Vaccine-boosted CAR T cell therapy for high risk neuroblastoma
Neuroblastoma is one of the most common solid tumors in pediatrics. High-risk neuroblastoma has dismal outcomes, with only a ~50% cure rate. Patients whose cancer comes back after therapy are almost incurable. Therapies used to stimulate a patient's own immune system to fight cancer have positively changed the way we treat pediatric cancer. One therapy in particular, called chimeric antigen receptor (CAR) T cells, engineer a patients own immune system (T cells) with a receptor (CAR) that allows them to find and attack cancer cells. While this approach has been very successful for some pediatric leukemias, solid tumors such as high-risk neuroblastoma are less responsive to this therapy. Namely, as opposed to leukemia which circulates in the blood, neuroblastoma is a large, solid tumor with many other cell types that prevent the CAR T cells from penetrating the cancer and surviving long enough to kill the cancer cells. Vaccines stimulate immune cells in lymph nodes (our immune organs) to recognize and fight pathogens including viruses, bacteria, and even some cancers. Normally vaccines are designed to stimulate new T cells to recognize disease. But, using a vaccine to stimulate CAR T cells that we have given to a patient is one strategy to give activation and reinforcement signals to penetrate the tumor better and survive long enough to prevent the tumor from coming back. We have developed a model to see if a vaccine will improve CAR T therapy in high-risk neuroblastoma.
Project Goal:
Studying the function of chimeric antigen receptor (CAR) T cells in animal models is necessary before experimenting with a new therapy in humans.

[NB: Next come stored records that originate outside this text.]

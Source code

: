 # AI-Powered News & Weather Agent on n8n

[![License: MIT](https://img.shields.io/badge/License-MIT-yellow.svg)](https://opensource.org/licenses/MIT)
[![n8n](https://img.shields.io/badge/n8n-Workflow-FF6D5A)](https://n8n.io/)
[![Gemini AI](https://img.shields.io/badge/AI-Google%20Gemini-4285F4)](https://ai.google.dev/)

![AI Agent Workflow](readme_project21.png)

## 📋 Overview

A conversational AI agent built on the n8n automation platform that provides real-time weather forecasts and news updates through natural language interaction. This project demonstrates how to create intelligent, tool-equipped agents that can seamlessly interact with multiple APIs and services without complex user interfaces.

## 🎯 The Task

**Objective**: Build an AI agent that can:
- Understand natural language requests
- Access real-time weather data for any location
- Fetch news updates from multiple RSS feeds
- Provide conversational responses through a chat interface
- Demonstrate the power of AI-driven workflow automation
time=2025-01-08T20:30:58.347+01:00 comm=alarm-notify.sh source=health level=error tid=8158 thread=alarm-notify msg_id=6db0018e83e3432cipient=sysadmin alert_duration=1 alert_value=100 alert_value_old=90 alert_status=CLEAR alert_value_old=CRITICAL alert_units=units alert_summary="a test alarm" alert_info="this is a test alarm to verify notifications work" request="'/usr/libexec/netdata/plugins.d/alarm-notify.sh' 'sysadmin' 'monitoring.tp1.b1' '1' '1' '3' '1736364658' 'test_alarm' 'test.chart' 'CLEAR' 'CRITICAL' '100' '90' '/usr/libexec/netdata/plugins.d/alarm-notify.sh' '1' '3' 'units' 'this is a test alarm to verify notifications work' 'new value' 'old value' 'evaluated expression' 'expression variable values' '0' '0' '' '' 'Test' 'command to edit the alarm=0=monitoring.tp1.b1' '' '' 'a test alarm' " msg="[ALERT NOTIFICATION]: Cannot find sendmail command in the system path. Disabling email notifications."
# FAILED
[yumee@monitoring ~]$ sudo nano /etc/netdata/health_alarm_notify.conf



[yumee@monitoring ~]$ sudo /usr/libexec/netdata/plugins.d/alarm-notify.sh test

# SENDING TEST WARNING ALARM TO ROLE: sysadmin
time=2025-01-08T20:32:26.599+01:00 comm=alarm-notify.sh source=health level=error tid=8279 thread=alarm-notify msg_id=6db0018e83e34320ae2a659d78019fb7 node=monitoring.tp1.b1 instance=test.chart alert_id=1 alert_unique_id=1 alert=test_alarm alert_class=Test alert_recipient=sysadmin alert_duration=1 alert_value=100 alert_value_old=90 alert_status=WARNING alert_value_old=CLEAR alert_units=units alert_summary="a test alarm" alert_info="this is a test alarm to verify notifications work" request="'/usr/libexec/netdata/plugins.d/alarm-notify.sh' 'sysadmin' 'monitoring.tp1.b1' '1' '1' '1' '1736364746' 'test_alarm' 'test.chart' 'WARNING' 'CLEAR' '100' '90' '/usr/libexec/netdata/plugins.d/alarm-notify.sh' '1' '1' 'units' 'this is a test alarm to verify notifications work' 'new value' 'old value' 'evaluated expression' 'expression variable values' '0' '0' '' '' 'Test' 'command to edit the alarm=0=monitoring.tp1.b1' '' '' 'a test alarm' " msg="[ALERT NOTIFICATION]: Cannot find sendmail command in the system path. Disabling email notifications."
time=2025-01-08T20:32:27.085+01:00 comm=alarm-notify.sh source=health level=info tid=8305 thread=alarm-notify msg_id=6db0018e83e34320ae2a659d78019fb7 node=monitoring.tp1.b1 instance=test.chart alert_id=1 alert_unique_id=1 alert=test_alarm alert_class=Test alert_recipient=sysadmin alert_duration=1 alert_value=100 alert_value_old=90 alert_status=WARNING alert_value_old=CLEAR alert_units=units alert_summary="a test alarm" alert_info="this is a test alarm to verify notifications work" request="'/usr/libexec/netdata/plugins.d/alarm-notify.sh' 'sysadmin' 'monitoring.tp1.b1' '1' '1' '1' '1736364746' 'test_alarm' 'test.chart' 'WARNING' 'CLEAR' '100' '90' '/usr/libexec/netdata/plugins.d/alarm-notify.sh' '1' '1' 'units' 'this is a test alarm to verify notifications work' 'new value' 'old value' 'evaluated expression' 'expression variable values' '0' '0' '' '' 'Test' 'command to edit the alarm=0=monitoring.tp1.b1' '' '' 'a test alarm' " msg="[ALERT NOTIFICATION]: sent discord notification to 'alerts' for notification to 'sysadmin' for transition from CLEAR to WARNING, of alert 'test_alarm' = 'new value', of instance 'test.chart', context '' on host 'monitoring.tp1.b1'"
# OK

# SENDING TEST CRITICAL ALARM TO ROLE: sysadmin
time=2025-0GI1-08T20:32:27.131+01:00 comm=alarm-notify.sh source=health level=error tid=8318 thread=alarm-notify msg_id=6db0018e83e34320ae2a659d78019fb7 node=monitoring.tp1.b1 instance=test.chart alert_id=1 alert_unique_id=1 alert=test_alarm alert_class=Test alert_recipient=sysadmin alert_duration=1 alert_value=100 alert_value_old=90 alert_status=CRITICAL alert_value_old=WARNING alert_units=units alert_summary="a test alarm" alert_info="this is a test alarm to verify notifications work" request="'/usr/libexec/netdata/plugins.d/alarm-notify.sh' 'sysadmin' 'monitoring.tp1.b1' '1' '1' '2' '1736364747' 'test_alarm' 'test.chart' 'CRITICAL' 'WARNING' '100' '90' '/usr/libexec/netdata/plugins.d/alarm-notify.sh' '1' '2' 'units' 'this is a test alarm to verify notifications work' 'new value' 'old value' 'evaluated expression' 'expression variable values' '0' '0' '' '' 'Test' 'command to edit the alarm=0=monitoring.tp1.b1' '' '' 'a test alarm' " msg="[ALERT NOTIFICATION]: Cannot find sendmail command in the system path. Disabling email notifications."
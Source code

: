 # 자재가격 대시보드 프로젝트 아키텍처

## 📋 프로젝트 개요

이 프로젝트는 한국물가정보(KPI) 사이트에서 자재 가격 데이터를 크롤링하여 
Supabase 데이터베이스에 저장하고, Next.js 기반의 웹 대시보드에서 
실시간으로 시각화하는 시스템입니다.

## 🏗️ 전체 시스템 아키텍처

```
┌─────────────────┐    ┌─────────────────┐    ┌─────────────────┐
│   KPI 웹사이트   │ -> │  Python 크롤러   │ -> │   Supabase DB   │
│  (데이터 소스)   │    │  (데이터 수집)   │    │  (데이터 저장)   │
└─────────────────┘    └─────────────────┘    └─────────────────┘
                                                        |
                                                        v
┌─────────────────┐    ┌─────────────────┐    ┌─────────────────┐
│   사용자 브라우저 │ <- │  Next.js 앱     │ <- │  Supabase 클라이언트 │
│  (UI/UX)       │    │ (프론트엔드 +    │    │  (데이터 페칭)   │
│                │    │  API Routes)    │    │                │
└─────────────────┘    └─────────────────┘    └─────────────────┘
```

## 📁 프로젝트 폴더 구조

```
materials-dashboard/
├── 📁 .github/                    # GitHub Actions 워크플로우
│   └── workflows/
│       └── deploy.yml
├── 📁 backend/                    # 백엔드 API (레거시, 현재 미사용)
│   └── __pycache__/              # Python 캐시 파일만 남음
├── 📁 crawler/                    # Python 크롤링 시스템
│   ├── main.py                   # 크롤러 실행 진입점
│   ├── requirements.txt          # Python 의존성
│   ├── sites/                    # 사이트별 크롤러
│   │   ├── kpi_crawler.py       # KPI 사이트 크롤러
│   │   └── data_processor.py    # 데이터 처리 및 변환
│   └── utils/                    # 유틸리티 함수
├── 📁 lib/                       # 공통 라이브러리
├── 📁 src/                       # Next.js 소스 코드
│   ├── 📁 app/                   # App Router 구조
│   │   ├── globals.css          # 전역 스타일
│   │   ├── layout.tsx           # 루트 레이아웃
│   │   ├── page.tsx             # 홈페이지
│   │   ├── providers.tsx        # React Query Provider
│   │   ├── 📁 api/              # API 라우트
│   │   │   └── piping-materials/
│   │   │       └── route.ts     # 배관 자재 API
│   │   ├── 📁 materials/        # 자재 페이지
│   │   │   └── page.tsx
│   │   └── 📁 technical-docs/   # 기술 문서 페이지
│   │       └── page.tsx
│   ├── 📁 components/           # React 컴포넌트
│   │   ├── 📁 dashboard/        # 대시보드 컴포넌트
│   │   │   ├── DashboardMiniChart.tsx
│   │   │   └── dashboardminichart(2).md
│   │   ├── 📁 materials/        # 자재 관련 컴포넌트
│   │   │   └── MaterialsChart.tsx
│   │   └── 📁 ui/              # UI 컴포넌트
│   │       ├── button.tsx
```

We understand the immune system of mice very well, and some groups have shown using adult tumor models in mice that using a vaccine to stimulate CAR T cells increases the number and lifespan of CAR T cells in the mouse, increasing their ability to kill tumor cells. This vaccine strategy has not yet been tested in any pediatric cancer model. We have created a new neuroblastoma mouse model that has a fully functioning immune system and tumors that can be recognized and killed by both human and mouse T cells engineered with a neuroblastoma-specific CAR. We plan to show how the use of vaccines given to mice will (1) increase the lifespan of CAR T cells circulating in their blood and living in their immune system organs, (2) be better able to kill cancer growing in these mice with lower doses of T cells, and (3) prevent relapse, or the cancer coming back. For study this, we have very clever ways of looking at tumors under the microscope to determine how T cells are better able at finding and penetrating the tumor and if they're able to recruit other important normal immune cells to help kill the cancer and prevent it from coming back. Results of this project will be critical in helping improve immune cell therapy for neuroblastoma and other pediatric cancers. We expect the results of this study to allow us to open a new a clinical trial.